UniL: Point Cloud Novelty Detection through Multimodal Pre-training

Yuhan Wang, Mofei Song

Published: 01 Jan 2024, Last Modified: 13 Nov 2024ACM Multimedia 2024EveryoneRevisionsBibTeXCC BY-SA 4.0

Abstract: 3D novelty detection plays a crucial role in various real-world applications, especially in safety-critical fields such as autonomous driving and intelligent surveillance systems. However, existing 3D novelty detection methods are constrained by the scarcity of 3D data, which may impede the model's ability to learn adequate representations, thereby impacting detection accuracy. To address this challenge, we propose a Unified Learning Framework (UniL) for facilitating novelty detection. During the pretraining phase, UniL assists the point cloud encoder in learning information from other modalities, aligning visual, textual, and 3D features within the same feature space.

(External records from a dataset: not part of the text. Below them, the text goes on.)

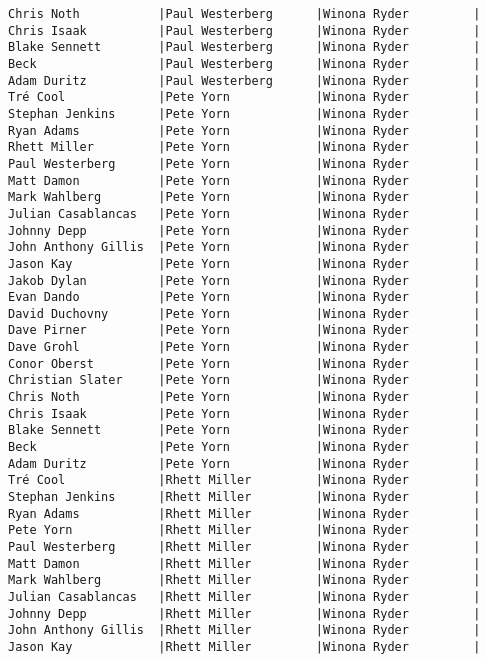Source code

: \documentclass{article}
\begin{document}
\begin{verbatim}
Chris Noth           |Paul Westerberg      |Winona Ryder         |
Chris Isaak          |Paul Westerberg      |Winona Ryder         |
Blake Sennett        |Paul Westerberg      |Winona Ryder         |
Beck                 |Paul Westerberg      |Winona Ryder         |
Adam Duritz          |Paul Westerberg      |Winona Ryder         |
Tré Cool             |Pete Yorn            |Winona Ryder         |
Stephan Jenkins      |Pete Yorn            |Winona Ryder         |
Ryan Adams           |Pete Yorn            |Winona Ryder         |
Rhett Miller         |Pete Yorn            |Winona Ryder         |
Paul Westerberg      |Pete Yorn            |Winona Ryder         |
Matt Damon           |Pete Yorn            |Winona Ryder         |
Mark Wahlberg        |Pete Yorn            |Winona Ryder         |
Julian Casablancas   |Pete Yorn            |Winona Ryder         |
Johnny Depp          |Pete Yorn            |Winona Ryder         |
John Anthony Gillis  |Pete Yorn            |Winona Ryder         |
Jason Kay            |Pete Yorn            |Winona Ryder         |
Jakob Dylan          |Pete Yorn            |Winona Ryder         |
Evan Dando           |Pete Yorn            |Winona Ryder         |
David Duchovny       |Pete Yorn            |Winona Ryder         |
Dave Pirner          |Pete Yorn            |Winona Ryder         |
Dave Grohl           |Pete Yorn            |Winona Ryder         |
Conor Oberst         |Pete Yorn            |Winona Ryder         |
Christian Slater     |Pete Yorn            |Winona Ryder         |
Chris Noth           |Pete Yorn            |Winona Ryder         |
Chris Isaak          |Pete Yorn            |Winona Ryder         |
Blake Sennett        |Pete Yorn            |Winona Ryder         |
Beck                 |Pete Yorn            |Winona Ryder         |
Adam Duritz          |Pete Yorn            |Winona Ryder         |
Tré Cool             |Rhett Miller         |Winona Ryder         |
Stephan Jenkins      |Rhett Miller         |Winona Ryder         |
Ryan Adams           |Rhett Miller         |Winona Ryder         |
Pete Yorn            |Rhett Miller         |Winona Ryder         |
Paul Westerberg      |Rhett Miller         |Winona Ryder         |
Matt Damon           |Rhett Miller         |Winona Ryder         |
Mark Wahlberg        |Rhett Miller         |Winona Ryder         |
Julian Casablancas   |Rhett Miller         |Winona Ryder         |
Johnny Depp          |Rhett Miller         |Winona Ryder         |
John Anthony Gillis  |Rhett Miller         |Winona Ryder         |
Jason Kay            |Rhett Miller         |Winona Ryder         |

\end{verbatim}
\end{document}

Additionally, we introduce a novel Multimodal Supervised Contrastive Loss (MSC Loss) to improve the model's ability to cluster samples from the same category in feature space by leveraging label information during pretraining. Furthermore, we propose a straightforward yet powerful scoring method, Depth Map Error (DME), which assesses the discrepancy between projected depth maps before and after point cloud reconstruction during novelty detection. Extensive experiments conducted on 3DOS have demonstrated the effectiveness of our approach, significantly enhancing the performance of the unsupervised VAE method in 3D novelty detection. Codes are avaliable at https://github.com/EugeneWon9/UniL.